Is the Trinity
“But when he comes, the Spirit of truth, he will guide you to all truth. He will not speak on his own, but he will speak what he hears, and will declare to you the things that are coming. He will glorify me, because he will take from what is mine and declare it to you. Everything that the Father has is mine; for this reason I told you that he will take from what is mine and declare it to you.”
Sometimes we think of the Trinity as three gods who get along really well and never argue or disagree. Of course, that would be incorrect – there is but one God, not three. We believe in One God in three different Persons.

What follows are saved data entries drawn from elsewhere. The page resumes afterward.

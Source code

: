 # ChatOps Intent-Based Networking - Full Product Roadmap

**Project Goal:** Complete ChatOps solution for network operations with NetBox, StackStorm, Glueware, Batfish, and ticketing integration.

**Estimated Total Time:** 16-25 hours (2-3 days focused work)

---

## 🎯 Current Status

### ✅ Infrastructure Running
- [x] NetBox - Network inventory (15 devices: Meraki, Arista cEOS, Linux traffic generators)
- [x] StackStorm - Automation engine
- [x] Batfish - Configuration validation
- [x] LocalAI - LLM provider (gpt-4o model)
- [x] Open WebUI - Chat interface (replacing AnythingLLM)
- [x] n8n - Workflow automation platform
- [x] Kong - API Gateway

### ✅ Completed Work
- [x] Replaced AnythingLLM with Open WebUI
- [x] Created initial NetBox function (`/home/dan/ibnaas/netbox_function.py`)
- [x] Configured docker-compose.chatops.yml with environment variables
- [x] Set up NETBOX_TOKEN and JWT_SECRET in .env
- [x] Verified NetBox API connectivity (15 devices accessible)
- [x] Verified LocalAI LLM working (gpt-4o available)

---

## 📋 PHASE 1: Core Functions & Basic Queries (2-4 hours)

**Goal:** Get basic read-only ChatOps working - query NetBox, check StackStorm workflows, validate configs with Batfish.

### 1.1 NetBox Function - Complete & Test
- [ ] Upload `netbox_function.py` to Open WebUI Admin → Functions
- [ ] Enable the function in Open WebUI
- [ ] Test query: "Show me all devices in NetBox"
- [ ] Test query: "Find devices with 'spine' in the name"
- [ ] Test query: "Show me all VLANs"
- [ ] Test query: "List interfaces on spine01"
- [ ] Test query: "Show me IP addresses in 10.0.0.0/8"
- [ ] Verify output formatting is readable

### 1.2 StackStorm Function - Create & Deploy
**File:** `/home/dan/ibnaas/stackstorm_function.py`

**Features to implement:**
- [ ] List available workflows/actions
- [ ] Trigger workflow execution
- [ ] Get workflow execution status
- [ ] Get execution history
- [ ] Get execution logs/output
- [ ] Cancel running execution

Neither is the Trinity just three manifestations of God; God showing up in different costumes. This is modalism. Modalism says that there is one God and He appears as the Father and then as the Son and now as the Spirit. Rather, God is three Divine, Eternal and Distinct Persons.
The Trinity is also uncreated and eternal. The Father did not create the Son or Spirit. The Father is not “the main God” and the Son or Spirit some inferior god or that the Father created the Son and Spirit before anything else.
So the truth of the Trinity is not saying there are three different gods or three different manifestations of God or that God the Father created some lesser, inferior gods. Scripture and Church Tradition are consistent in teaching that there is One God existing in Three Eternal Persons, One God in unity, eternally existing in three Persons, The Father, Son and Holy Spirit – equal in nature, distinct in person, and subordinate in duties.
Beyond the technical explanation of what the Holy Trinity is or is not, what is the practical application of the Trinity for us?
St. John states: Dear friends, let us love one another, for love comes from God. Everyone who loves has been born of God and knows God. John identified himself in his writing as “the disciple whom Jesus loved.” He knew that when we begin to understand God’s love, like he did, when we see God in the way He really is, we experience life differently and we live differently.
When we come to understand the unity in Trinity of the Father, Son and Spirit we can better appreciate and understand what it really means. He did not need us, but created us as an outpouring of His love. He wants only that in knowing Him we come to pour out that kind of love each day. The mutuality, love, unity, self-subordination, and perfection of God flowing from love is not just a fact of the Trinity but more so a call to us. Knowing is not enough. The Trinity calls us to compassion for those who don’t know love and a desire to share that love and life. It is our living life in the Trinity.